Suspended node message vague and needs some additional detail

I received emails this morning indicating I was suspended from the following satellites:

  • us-central-1
  • europe-west-1
  • asia-east-1

The message has the following line:

You won’t receive any new data on this Satellite until you resolve the issue causing audit failures on your node.

However, there are no indications what issues needs to be fixed to address these audit failures. The message is of little value.

Regards,
Gary

Check your log for download failed and GET_AUDIT entries. These are audit failures.
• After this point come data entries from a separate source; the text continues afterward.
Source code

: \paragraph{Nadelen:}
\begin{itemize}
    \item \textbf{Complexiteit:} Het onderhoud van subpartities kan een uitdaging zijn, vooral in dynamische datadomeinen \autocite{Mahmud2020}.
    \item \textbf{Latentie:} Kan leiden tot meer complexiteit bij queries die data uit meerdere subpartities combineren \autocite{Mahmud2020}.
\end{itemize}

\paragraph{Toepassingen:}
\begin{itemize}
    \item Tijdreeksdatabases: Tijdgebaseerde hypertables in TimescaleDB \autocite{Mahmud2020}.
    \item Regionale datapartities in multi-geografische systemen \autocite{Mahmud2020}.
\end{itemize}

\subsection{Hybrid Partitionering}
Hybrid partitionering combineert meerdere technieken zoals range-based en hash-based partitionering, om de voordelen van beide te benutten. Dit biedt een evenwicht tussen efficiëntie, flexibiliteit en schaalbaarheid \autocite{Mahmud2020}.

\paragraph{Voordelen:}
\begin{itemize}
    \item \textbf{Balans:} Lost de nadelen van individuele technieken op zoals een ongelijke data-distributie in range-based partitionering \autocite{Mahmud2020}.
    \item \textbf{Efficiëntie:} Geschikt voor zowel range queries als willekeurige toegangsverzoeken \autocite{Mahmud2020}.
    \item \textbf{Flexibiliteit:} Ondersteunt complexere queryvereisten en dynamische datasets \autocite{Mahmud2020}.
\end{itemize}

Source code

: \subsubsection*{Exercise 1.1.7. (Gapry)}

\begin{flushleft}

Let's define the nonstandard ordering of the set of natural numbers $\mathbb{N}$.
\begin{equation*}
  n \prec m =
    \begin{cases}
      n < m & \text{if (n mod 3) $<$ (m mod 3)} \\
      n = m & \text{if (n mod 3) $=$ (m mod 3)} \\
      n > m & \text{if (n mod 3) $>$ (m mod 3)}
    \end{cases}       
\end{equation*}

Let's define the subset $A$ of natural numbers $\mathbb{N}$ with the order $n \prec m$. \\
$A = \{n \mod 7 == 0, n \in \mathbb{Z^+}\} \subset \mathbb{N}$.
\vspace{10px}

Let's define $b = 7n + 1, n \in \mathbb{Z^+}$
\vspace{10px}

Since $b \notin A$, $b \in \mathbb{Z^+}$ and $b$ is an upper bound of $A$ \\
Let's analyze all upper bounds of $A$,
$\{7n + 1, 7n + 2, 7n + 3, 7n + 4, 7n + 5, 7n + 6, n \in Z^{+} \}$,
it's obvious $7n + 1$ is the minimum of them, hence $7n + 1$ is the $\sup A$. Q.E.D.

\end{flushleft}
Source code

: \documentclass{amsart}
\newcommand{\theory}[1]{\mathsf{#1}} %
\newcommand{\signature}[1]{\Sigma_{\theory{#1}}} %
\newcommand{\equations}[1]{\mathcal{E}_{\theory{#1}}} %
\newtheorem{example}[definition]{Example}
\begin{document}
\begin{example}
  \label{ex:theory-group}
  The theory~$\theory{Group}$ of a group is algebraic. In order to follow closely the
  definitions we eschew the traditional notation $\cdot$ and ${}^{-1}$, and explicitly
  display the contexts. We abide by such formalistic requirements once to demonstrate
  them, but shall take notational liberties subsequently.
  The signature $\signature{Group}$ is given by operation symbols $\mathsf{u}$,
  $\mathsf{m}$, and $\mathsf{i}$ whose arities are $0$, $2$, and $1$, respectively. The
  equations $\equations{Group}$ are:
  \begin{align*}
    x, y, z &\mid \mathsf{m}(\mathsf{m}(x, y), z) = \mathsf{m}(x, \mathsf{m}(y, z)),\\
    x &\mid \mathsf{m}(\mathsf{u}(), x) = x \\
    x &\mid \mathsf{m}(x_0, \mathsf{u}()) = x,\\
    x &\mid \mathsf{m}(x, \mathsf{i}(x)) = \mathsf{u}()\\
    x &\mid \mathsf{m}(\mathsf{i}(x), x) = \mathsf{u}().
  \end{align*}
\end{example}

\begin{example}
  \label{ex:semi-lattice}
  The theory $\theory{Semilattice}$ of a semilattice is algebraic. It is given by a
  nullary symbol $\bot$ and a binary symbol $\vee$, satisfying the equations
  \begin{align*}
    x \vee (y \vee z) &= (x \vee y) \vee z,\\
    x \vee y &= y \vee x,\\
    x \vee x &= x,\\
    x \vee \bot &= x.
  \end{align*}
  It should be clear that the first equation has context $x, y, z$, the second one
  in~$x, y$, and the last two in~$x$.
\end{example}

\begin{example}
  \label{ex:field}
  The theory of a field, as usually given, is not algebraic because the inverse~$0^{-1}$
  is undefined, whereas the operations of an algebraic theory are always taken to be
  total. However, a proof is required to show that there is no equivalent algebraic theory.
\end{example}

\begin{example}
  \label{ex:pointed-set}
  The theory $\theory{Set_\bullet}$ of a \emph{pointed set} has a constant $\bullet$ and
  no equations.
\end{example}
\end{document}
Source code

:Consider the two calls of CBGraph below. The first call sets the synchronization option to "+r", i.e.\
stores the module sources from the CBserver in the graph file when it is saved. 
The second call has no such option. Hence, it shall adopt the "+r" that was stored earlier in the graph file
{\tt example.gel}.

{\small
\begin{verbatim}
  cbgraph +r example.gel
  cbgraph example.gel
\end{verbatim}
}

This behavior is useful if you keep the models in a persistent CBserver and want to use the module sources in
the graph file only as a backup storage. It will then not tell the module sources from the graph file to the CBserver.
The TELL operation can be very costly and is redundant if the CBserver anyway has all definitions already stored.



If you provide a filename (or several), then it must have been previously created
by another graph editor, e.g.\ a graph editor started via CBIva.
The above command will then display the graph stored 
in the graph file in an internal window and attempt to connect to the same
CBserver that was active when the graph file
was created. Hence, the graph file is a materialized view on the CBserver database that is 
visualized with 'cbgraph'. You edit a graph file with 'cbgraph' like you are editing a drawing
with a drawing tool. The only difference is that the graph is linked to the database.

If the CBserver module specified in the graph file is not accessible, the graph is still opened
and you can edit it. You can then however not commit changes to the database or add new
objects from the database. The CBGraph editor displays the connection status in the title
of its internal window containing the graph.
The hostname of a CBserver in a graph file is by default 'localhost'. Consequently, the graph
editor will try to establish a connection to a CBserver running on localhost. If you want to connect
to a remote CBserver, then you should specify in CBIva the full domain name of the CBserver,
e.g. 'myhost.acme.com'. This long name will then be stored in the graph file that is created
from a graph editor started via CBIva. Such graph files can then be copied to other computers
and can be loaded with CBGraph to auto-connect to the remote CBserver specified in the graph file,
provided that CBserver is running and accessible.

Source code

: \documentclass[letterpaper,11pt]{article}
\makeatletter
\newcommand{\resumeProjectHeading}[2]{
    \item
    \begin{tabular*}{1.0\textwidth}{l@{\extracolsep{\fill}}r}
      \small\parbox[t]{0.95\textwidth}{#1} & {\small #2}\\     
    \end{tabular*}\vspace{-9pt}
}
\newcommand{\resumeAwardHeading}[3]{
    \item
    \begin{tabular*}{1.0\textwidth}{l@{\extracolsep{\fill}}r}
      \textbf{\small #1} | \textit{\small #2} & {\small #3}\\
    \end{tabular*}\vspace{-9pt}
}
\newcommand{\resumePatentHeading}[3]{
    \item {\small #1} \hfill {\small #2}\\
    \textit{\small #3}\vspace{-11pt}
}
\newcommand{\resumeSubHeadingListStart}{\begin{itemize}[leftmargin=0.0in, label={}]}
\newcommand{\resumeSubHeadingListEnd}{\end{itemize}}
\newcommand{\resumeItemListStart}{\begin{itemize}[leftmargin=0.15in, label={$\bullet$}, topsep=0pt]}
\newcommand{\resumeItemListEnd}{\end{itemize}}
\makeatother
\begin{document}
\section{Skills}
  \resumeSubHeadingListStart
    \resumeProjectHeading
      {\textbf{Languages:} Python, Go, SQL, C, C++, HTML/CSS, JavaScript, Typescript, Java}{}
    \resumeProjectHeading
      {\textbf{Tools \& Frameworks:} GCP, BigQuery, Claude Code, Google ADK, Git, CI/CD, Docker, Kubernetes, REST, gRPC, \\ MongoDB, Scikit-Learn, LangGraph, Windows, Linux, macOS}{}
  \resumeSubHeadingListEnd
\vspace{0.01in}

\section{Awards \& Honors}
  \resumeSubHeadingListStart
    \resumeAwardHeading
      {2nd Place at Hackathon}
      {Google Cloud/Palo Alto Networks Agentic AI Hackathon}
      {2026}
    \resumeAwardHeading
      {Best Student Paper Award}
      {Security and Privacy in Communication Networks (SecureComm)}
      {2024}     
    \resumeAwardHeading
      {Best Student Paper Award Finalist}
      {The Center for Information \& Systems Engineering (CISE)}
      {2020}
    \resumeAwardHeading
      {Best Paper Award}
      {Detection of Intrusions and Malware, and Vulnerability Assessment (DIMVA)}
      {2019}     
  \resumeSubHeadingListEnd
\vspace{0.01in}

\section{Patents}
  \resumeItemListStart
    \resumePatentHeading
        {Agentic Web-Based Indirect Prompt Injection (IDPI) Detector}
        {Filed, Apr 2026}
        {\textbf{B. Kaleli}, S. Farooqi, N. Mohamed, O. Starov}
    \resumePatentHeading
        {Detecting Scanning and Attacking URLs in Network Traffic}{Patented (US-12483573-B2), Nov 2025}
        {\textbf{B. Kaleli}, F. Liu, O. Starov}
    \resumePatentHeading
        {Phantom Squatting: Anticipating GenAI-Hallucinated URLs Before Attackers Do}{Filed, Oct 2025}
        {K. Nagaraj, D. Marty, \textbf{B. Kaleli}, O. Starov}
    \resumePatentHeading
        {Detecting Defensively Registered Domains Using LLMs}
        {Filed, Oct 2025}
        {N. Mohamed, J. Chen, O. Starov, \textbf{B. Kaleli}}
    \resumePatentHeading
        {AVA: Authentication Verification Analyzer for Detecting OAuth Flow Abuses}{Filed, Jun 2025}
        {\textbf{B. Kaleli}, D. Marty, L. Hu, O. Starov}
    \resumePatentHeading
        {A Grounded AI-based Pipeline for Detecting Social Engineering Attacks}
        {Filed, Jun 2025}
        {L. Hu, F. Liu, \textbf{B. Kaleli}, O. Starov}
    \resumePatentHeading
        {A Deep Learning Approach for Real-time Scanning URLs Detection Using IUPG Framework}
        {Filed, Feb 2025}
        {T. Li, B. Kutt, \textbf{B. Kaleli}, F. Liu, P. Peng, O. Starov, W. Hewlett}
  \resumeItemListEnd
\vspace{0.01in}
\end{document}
When I run the following command it shows 50 GET_AUDIT entries:

docker logs -t storagenode 2>&1 | grep -c GET_AUDIT

When I look at these specific log entries they are all like the following:

docker logs -t storagenode 2>&1 | grep GET_AUDIT

2020-05-14T15:44:10.942145874Z 2020-05-14T15:44:10.941Z INFO piecestore download started {“Piece ID”: “NPQD2DRYPNYC7DPSIAPPJ7NTBWBKLEZGYACFSR3YJCO7DN5ITFSQ”, “Satellite ID”: “118UWpMCHzs6CvSgWd9BfFVjw5K9pZbJjkfZJexMtSkmKxvvAW”, “Action”: " GET_AUDIT "}

2020-05-14T15:44:11.138385877Z 2020-05-14T15:44:11.137Z INFO piecestore downloaded {“Piece ID”: “NPQD2DRYPNYC7DPSIAPPJ7NTBWBKLEZGYACFSR3YJCO7DN5ITFSQ”, “Satellite ID”: “118UWpMCHzs6CvSgWd9BfFVjw5K9pZbJjkfZJexMtSkmKxvvAW”, “Action”: " GET_AUDIT "}

2020-05-14T15:51:55.012695688Z 2020-05-14T15:51:55.011Z INFO piecestore download started {“Piece ID”: “QJNJFJKSQJZTYP3W7D64DRFPHUACZAUAZ3RREVIEJLJTD5SVA5LA”, “Satellite ID”: “118UWpMCHzs6CvSgWd9BfFVjw5K9pZbJjkfZJexMtSkmKxvvAW”, “Action”: " GET_AUDIT "}

2020-05-14T15:51:55.225571664Z 2020-05-14T15:51:55.223Z INFO piecestore downloaded {“Piece ID”: “QJNJFJKSQJZTYP3W7D64DRFPHUACZAUAZ3RREVIEJLJTD5SVA5LA”, “Satellite ID”: “118UWpMCHzs6CvSgWd9BfFVjw5K9pZbJjkfZJexMtSkmKxvvAW”, “Action”: " GET_AUDIT "}

These do not indicate to me that there are errors. What am I missing?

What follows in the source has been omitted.